The administration is said to be considering aid to Ecuador, Bolivia and Peru, neighbors of Colombia whose governments had previously expressed doubt about American involvement in Colombia’s drug wars –which is supposed to be separate from but is inextricably linked to the 40-year civil war the country has endured.

There was some confusion last week over whether Pastrana had asked Bush to send a U.S. representative to meetings scheduled for this week between the Colombian government and the FARC guerrillas. The FARC and the government have been performing an elaborate peace-talk dance that might involve a truce in exchange for a semi-permanent arrangement whereby FARC control over about a third of the southern part of the country might become formalized. The FARC is said to want the United States involved in peace talks, and perhaps as a guarantor of a cease-fire later on.

Pastrana has denied making a request to have the United States "participate directly on the negotiating table," but rumors were rife that Pastrana asked Bush for some kind of US involvement and Bush turned him down. The reason given is that the US has no business dealing with guerilla revolutionaries directly, and that the Clinton administration had imposed a prohibition on direct contacts with the FARC following the killing of three Americans in 1999.

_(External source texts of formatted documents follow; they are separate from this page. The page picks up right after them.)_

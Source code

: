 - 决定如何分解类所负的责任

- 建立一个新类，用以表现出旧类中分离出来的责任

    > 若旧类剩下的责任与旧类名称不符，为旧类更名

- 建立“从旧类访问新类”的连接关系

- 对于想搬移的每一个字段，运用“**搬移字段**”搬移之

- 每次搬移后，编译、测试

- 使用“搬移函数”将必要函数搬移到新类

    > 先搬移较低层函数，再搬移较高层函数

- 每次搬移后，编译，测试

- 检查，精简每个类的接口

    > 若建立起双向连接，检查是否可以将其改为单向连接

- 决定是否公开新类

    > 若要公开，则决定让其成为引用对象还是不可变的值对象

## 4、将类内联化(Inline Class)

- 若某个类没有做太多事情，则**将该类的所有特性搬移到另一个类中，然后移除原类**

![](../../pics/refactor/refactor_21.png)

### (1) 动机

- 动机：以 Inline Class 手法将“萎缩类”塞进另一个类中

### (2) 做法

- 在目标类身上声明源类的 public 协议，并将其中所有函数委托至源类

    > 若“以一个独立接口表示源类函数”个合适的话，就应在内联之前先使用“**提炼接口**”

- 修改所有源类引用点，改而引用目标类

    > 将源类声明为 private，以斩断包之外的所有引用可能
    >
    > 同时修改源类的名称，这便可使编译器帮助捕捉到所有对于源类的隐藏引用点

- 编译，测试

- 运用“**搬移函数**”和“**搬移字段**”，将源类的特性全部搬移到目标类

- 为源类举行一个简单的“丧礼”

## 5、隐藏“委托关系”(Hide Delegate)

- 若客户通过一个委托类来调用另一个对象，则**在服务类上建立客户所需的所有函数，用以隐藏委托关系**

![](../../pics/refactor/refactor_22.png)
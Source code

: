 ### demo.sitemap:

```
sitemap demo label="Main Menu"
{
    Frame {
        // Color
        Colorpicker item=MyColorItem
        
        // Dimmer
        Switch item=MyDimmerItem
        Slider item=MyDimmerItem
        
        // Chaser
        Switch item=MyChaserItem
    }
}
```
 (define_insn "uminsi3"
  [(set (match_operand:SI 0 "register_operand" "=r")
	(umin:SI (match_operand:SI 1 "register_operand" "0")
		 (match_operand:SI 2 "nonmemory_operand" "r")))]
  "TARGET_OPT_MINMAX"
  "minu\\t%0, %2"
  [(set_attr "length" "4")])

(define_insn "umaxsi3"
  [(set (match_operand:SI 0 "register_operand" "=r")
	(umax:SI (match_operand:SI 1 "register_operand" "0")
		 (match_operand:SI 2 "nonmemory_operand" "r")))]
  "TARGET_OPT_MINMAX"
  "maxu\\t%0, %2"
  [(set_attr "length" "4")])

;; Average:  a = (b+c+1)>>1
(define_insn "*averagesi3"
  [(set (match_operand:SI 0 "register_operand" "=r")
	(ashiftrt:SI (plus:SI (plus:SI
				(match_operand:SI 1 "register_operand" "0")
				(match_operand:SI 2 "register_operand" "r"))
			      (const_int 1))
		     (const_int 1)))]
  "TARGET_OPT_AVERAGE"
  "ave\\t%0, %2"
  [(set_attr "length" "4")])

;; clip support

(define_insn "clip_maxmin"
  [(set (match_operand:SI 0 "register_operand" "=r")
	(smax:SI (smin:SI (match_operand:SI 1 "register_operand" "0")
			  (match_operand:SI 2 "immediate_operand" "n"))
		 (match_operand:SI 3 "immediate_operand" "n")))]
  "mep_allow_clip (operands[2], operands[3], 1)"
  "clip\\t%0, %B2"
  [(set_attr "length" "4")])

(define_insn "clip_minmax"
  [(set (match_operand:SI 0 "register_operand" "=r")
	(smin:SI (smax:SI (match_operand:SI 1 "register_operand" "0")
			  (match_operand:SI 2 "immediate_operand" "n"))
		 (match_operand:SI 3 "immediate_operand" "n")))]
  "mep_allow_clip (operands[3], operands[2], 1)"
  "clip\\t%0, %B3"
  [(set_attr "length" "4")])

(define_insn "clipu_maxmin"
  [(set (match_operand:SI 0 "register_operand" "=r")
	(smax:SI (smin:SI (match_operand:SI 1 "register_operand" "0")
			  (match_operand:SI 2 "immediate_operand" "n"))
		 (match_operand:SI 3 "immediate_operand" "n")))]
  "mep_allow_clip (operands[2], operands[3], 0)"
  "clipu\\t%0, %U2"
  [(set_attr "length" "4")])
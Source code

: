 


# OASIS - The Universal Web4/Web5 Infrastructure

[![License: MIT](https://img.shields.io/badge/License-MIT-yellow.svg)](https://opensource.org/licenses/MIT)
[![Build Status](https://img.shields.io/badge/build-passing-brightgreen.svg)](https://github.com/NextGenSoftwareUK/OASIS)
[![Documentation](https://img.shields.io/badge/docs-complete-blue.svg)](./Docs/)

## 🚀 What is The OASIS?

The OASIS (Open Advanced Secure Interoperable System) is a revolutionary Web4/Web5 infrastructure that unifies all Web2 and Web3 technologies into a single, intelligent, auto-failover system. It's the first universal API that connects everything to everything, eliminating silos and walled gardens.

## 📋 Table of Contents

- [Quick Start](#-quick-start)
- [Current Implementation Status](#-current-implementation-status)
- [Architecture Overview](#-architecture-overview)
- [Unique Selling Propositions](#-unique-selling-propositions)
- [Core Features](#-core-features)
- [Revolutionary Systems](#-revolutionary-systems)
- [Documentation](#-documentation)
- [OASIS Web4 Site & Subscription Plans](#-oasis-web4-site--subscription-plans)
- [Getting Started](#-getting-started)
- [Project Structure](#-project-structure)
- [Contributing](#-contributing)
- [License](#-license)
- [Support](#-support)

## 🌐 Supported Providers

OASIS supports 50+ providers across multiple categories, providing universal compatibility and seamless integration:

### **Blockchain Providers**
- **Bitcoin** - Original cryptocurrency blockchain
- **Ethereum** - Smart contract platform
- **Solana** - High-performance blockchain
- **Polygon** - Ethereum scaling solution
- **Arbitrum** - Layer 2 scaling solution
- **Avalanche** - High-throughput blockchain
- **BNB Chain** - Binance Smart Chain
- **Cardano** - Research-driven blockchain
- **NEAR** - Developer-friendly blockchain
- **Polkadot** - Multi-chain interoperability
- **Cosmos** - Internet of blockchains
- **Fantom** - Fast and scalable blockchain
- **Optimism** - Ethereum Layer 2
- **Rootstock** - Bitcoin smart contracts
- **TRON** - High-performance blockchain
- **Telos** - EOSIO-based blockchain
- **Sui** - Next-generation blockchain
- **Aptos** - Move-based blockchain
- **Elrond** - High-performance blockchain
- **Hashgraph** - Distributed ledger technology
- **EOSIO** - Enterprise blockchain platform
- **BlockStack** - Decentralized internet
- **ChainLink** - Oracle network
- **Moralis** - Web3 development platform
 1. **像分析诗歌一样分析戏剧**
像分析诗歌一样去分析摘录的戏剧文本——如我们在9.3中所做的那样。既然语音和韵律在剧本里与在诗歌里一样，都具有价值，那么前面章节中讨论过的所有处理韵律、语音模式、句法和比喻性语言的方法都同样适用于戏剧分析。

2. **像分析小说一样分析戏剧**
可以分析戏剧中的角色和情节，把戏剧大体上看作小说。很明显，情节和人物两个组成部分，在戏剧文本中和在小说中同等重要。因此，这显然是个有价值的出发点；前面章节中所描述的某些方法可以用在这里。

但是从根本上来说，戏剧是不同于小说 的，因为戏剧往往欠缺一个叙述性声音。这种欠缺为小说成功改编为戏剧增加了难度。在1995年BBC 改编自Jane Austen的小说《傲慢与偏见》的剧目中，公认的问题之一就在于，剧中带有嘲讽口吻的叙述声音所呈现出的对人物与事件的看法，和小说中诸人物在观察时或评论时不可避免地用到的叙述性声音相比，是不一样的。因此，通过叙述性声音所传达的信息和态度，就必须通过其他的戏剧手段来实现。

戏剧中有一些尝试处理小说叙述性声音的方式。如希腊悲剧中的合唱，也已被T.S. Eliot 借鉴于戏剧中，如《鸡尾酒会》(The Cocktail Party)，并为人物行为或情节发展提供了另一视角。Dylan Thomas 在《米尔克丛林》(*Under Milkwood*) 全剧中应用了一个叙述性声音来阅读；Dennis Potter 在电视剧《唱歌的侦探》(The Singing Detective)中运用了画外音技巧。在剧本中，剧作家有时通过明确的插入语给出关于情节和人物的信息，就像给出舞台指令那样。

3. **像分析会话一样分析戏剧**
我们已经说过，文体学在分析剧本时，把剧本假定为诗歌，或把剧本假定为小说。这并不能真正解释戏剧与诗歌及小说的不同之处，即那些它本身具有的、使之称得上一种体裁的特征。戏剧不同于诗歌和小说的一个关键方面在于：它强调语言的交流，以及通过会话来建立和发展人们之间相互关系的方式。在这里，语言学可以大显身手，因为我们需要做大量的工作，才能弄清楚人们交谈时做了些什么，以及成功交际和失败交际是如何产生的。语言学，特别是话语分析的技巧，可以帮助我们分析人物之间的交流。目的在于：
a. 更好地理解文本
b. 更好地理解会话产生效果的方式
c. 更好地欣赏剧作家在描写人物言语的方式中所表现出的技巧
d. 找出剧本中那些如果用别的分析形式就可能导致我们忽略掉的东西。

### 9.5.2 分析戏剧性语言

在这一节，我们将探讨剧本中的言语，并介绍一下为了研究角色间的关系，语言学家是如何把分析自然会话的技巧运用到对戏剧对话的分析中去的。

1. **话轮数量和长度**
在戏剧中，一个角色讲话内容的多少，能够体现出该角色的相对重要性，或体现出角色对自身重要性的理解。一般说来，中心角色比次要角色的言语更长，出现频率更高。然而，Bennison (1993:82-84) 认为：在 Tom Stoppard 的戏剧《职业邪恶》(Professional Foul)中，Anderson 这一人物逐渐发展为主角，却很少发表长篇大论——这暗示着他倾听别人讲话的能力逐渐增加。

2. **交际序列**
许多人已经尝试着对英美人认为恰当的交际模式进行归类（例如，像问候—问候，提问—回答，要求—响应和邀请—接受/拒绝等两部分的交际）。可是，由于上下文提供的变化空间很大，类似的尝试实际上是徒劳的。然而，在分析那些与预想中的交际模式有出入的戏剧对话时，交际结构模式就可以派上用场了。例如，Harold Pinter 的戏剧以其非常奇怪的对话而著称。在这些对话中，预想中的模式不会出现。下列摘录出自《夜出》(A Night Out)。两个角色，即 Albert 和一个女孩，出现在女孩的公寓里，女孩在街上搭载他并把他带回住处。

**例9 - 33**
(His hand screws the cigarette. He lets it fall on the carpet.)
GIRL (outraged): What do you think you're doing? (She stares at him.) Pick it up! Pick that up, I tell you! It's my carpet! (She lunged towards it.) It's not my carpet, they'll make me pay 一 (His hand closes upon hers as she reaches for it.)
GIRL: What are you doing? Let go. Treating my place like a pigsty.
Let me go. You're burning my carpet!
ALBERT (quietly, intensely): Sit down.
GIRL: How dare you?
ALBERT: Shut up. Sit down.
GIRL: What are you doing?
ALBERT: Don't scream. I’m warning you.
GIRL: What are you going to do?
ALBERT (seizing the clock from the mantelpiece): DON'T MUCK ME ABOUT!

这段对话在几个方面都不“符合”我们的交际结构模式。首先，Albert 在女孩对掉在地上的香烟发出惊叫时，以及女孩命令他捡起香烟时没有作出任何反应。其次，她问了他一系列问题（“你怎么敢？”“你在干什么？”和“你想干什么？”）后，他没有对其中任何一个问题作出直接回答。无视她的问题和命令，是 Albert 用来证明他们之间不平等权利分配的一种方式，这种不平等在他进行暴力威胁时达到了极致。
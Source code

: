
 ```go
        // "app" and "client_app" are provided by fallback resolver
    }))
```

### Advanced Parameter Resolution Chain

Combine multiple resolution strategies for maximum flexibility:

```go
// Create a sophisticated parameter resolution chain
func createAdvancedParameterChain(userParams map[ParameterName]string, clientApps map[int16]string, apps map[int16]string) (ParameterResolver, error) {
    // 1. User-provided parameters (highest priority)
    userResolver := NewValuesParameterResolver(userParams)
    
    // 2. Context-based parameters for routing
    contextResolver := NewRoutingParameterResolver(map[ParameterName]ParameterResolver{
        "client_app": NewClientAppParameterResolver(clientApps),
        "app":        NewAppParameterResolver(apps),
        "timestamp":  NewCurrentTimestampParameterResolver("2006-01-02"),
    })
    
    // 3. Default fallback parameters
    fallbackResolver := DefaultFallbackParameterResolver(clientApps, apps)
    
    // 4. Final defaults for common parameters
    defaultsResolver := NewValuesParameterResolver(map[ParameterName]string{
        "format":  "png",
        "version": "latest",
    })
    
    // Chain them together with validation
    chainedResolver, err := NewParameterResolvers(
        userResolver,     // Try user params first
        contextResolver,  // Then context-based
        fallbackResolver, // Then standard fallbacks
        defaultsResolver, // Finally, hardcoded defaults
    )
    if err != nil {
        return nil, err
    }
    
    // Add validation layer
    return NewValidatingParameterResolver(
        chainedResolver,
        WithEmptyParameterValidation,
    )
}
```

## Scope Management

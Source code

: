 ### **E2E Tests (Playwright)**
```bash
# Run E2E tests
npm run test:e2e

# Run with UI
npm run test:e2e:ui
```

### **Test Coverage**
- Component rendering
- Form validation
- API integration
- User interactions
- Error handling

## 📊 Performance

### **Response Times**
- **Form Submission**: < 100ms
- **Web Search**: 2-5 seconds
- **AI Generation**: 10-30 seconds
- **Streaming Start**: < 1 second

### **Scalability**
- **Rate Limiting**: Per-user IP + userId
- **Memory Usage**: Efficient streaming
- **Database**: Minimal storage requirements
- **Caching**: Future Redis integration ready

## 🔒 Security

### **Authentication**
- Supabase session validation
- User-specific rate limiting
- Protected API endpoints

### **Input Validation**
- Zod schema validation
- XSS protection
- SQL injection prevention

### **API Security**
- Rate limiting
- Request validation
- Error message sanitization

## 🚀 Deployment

RETHINKING A CLINTON COMMITMENT

Before the involvement begun by the Clinton administration is so intense that it becomes a matter of not wanting to look as if the invincible United States is backing down, the Bush administration should take a hard-nosed, skeptical look at US intervention in Colombia. One can understand empathy and a desire to help a country facing such a wrenching and violent struggle. But the likelihood of playing a constructive role is so low and the cost of trying and failing could be so high that prudence would suggest ending the US commitment in Colombia.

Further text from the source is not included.